Tour to Mark 40th Anniversary of Woodbury Heritage Society

Wayne-Schilling-at-Miller-Barn-July

Woodbury Heritage Society President Wayne Schilling poses outside Miller Barn in Woodbury in July 2023. (Courtesy of Woodbury Heritage Society)

By  | [email protected] | Pioneer Press

The Woodbury Heritage Society is celebrating its 40th anniversary this weekend with a “History in Your Backyard” tour of the city.

The free tour, which runs from 1 to 4 p.m. Sunday, starts at Heritage House, located at the southeast corner of Radio Drive and Lake Road. There, participants can grab a map and a passport to learn about 10 historically significant landmarks in Woodbury.

Among the stops: …the Kavanaugh Log Cabin, the District 25-Middleton School, the United Methodist Church, the Miller Barn, the Oehlke Farmstead, the Spangenberg Farmstead, and the Burr Oak exhibit in the city’s public works building.

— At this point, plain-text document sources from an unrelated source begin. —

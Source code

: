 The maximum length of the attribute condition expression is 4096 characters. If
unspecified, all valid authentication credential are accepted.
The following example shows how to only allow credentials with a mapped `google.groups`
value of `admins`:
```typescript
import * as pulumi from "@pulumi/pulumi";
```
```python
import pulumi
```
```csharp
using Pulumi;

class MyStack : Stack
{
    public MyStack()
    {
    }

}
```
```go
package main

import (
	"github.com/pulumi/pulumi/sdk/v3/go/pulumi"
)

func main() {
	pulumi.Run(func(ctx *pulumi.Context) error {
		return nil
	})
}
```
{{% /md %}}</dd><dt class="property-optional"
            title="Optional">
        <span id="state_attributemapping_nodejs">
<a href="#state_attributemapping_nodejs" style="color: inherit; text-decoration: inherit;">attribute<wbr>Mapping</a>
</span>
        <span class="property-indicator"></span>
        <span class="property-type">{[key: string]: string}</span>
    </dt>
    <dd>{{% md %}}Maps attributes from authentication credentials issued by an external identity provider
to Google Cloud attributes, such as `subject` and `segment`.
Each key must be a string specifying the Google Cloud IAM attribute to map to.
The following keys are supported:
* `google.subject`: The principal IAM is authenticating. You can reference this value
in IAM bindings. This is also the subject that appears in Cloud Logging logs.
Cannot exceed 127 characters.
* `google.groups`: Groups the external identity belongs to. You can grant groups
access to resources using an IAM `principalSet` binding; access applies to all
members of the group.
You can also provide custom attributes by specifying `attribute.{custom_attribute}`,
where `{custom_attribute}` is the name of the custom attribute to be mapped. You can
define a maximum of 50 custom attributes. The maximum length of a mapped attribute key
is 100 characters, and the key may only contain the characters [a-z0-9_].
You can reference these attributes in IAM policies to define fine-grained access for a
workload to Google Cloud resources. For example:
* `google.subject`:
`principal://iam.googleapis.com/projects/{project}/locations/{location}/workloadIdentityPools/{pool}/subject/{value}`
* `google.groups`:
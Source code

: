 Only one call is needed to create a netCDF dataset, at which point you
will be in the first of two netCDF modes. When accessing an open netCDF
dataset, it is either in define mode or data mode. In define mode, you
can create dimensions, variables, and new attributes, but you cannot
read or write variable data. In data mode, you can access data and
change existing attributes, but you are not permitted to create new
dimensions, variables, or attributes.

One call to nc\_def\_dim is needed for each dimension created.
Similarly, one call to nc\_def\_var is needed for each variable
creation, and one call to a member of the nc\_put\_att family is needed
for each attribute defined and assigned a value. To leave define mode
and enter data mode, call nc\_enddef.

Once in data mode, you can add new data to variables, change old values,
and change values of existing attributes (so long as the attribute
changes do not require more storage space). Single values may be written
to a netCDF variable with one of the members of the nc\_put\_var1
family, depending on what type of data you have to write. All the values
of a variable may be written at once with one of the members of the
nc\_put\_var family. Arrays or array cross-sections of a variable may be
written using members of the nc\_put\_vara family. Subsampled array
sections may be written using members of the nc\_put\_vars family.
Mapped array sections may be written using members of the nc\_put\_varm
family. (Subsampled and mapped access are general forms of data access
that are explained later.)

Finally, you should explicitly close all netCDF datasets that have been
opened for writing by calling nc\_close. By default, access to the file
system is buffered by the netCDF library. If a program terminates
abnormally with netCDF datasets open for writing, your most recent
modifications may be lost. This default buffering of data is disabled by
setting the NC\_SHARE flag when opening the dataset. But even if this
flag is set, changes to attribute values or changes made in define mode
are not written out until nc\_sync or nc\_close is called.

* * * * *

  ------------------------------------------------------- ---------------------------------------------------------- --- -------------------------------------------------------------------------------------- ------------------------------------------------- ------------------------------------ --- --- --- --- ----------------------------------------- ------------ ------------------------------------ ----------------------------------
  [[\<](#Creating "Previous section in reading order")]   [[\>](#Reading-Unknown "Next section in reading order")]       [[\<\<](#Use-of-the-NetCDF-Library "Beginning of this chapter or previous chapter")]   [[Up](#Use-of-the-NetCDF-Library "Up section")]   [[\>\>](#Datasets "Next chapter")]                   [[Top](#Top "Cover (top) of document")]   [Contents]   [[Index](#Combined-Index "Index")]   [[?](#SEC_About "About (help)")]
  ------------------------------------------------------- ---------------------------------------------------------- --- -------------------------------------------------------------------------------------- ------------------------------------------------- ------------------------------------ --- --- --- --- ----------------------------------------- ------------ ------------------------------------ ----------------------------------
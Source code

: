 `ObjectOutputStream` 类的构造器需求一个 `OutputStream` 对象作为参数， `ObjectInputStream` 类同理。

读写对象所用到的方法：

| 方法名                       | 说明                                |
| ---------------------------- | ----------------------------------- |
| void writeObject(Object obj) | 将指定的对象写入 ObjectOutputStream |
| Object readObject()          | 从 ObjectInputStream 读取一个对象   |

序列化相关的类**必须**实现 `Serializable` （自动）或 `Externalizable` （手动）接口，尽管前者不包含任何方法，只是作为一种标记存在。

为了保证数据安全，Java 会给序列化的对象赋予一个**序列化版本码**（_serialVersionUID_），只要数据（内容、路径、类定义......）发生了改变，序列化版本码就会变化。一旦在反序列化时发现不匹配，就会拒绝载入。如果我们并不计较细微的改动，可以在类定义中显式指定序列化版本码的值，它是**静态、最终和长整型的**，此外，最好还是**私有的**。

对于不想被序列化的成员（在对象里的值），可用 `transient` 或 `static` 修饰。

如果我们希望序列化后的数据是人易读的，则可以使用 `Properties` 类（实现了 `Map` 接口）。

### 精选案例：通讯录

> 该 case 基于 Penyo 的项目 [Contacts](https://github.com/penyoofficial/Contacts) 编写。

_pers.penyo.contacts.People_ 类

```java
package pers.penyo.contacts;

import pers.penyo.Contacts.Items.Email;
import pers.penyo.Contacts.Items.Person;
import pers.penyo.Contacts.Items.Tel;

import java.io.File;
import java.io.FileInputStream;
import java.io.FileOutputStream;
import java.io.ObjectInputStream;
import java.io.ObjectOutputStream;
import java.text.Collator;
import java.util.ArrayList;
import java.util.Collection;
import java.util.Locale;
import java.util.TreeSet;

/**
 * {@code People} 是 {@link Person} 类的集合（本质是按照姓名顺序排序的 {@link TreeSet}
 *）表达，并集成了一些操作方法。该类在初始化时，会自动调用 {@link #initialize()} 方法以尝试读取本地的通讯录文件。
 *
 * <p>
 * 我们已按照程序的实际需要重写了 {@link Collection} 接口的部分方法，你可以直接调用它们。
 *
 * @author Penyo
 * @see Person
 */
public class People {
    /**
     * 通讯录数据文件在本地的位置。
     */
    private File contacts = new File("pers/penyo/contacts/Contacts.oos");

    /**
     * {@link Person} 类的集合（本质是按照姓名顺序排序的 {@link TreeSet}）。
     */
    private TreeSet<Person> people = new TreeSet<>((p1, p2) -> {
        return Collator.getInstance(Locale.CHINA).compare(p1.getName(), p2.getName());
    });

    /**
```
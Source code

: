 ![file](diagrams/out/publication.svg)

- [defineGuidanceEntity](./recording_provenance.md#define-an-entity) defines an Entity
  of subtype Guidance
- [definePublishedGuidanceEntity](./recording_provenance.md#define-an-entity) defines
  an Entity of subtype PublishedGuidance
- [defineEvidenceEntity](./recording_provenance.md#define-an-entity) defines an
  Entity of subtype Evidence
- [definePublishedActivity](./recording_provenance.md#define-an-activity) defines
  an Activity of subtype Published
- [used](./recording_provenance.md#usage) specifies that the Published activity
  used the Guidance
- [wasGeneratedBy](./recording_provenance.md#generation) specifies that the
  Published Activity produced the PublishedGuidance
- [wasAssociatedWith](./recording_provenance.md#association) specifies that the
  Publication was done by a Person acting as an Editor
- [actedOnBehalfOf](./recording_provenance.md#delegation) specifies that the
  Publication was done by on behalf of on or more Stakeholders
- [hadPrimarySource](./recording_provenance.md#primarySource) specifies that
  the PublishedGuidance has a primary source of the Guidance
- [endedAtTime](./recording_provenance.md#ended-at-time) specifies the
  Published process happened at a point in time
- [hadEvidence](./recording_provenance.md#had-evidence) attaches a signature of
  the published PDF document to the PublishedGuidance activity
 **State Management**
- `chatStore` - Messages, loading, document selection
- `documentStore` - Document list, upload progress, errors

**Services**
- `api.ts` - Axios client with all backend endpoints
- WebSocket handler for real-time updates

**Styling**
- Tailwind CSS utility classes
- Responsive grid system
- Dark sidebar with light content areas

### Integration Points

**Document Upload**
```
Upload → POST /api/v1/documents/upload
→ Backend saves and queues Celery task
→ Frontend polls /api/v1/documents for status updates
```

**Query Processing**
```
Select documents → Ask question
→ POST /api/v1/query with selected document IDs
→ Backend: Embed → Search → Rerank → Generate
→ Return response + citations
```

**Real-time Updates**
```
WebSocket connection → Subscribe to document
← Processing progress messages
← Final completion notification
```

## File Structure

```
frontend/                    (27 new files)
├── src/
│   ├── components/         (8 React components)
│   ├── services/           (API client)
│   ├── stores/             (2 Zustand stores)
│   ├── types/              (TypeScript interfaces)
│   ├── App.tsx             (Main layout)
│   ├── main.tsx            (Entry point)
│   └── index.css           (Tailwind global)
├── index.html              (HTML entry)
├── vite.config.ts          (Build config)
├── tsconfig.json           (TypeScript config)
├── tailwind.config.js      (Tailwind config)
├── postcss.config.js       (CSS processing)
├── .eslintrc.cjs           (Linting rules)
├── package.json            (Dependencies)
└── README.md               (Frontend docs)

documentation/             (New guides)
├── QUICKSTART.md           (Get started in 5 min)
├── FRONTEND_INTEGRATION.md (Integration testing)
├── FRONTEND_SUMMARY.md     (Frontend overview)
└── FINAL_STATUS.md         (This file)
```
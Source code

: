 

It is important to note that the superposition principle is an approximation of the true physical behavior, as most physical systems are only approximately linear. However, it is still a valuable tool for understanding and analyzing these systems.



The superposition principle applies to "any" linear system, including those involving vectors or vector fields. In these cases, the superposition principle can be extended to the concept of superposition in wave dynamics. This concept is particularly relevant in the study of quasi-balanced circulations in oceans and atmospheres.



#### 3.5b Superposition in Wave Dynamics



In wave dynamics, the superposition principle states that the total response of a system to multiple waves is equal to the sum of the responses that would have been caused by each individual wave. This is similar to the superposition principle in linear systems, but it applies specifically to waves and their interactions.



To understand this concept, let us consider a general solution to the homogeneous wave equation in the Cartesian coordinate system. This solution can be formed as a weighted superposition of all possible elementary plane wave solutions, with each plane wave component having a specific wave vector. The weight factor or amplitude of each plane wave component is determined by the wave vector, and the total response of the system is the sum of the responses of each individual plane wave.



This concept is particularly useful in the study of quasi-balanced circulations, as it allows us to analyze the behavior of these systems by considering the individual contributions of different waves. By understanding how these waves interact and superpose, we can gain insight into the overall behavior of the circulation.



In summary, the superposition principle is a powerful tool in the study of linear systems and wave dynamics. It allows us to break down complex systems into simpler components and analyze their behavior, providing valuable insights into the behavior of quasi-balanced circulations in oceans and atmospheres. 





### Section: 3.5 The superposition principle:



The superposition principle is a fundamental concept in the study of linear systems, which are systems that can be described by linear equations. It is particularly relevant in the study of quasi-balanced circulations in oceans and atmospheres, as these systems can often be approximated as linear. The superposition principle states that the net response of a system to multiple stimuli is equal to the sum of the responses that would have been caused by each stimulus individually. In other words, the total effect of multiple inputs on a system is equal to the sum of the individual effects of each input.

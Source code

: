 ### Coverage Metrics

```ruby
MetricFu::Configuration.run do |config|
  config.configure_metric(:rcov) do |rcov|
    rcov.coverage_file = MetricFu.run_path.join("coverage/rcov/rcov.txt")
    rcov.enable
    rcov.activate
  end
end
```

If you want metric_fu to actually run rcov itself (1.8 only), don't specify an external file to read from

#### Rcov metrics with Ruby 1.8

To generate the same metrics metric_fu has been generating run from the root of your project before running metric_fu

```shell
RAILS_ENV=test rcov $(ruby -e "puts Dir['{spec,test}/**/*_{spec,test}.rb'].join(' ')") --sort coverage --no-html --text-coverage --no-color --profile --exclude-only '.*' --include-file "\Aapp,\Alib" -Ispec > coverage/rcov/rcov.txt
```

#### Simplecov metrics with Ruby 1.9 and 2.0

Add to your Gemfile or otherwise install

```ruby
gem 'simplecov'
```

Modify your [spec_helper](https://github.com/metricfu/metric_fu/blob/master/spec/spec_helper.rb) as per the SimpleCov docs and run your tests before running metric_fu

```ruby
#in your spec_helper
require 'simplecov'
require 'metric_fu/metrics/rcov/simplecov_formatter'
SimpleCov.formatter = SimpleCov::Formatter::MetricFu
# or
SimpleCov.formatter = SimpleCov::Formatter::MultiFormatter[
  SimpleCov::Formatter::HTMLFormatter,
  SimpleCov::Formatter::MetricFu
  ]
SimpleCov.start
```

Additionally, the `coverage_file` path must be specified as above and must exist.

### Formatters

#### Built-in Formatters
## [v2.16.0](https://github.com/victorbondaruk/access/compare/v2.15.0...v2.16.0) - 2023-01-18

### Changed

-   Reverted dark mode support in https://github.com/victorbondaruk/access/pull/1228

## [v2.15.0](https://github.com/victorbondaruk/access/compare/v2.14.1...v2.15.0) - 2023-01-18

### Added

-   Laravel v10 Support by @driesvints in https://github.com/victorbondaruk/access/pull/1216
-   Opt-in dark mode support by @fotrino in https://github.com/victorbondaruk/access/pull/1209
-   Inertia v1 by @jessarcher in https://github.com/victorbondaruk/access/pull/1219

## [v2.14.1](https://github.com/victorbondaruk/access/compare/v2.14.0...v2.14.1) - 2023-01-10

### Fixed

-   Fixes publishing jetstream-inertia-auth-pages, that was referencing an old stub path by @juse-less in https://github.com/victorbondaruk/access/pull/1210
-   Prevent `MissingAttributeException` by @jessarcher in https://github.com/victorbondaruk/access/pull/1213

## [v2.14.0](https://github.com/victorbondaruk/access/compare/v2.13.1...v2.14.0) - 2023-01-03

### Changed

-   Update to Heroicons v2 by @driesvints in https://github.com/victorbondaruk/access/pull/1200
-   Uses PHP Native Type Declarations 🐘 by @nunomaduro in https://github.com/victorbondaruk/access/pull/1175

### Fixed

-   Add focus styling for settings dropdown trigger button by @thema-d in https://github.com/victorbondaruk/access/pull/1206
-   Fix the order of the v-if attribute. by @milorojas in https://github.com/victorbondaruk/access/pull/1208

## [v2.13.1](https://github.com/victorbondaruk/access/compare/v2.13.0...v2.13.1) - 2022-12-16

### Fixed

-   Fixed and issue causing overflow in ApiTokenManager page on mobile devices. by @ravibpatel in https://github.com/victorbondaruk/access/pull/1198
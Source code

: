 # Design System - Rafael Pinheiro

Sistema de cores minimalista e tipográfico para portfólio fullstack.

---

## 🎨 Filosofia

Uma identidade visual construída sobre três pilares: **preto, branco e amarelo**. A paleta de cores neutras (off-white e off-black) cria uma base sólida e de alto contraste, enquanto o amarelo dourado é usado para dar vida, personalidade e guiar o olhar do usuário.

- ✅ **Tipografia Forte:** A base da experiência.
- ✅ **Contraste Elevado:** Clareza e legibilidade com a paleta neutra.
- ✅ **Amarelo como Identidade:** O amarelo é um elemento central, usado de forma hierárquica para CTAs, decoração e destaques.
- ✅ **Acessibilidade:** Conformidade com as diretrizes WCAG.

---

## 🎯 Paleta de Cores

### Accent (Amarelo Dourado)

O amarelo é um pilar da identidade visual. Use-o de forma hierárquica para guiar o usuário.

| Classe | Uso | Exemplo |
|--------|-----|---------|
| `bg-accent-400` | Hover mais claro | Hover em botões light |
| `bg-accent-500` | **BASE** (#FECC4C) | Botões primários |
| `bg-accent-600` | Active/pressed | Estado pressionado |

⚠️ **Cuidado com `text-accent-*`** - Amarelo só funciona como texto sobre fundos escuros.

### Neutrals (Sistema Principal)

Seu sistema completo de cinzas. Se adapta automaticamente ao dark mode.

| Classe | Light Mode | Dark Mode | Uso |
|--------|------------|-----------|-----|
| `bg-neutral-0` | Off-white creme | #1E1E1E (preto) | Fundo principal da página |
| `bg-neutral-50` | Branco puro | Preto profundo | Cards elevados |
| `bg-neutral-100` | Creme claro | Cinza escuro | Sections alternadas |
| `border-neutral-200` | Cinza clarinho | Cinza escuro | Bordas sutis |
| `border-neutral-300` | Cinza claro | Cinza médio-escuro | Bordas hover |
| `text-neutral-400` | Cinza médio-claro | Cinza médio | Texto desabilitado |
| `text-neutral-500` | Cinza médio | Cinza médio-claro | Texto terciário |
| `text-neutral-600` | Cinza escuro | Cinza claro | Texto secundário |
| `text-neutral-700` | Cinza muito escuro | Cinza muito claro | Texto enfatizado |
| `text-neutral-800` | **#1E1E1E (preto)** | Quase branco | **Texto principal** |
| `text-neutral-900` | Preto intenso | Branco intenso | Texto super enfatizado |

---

The sites can be visited in any order, but participants should plan to end at Miller Barn in Valley Creek Park, where refreshments will be served and prizes will be awarded.

Members of the Woodbury Heritage Society will be at each site explaining its historic significance, said Wayne Schilling, the society’s president.

Schilling, 78, is famous for being the city’s last dairy farmer. The family farm, which had been in the family for 150 years, was sold in 2014; it’s now the site of Saint Therese Senior Living of Woodbury.

Schilling is a fifth-generation farmer whose family settled in the area in 1856. That’s when two brothers, William Fred Schilling and Fred William Schilling, arrived in the area and set up homesteads, he said.

“The land brokers advertised it as good land. They failed to mention the rocks,” Schilling said. “It would have been nice if they had lived 10 miles apart, but no it was just a ¼-mile apart. Because life wasn’t complicated enough when William Fred had his first son, he named him Fred William.”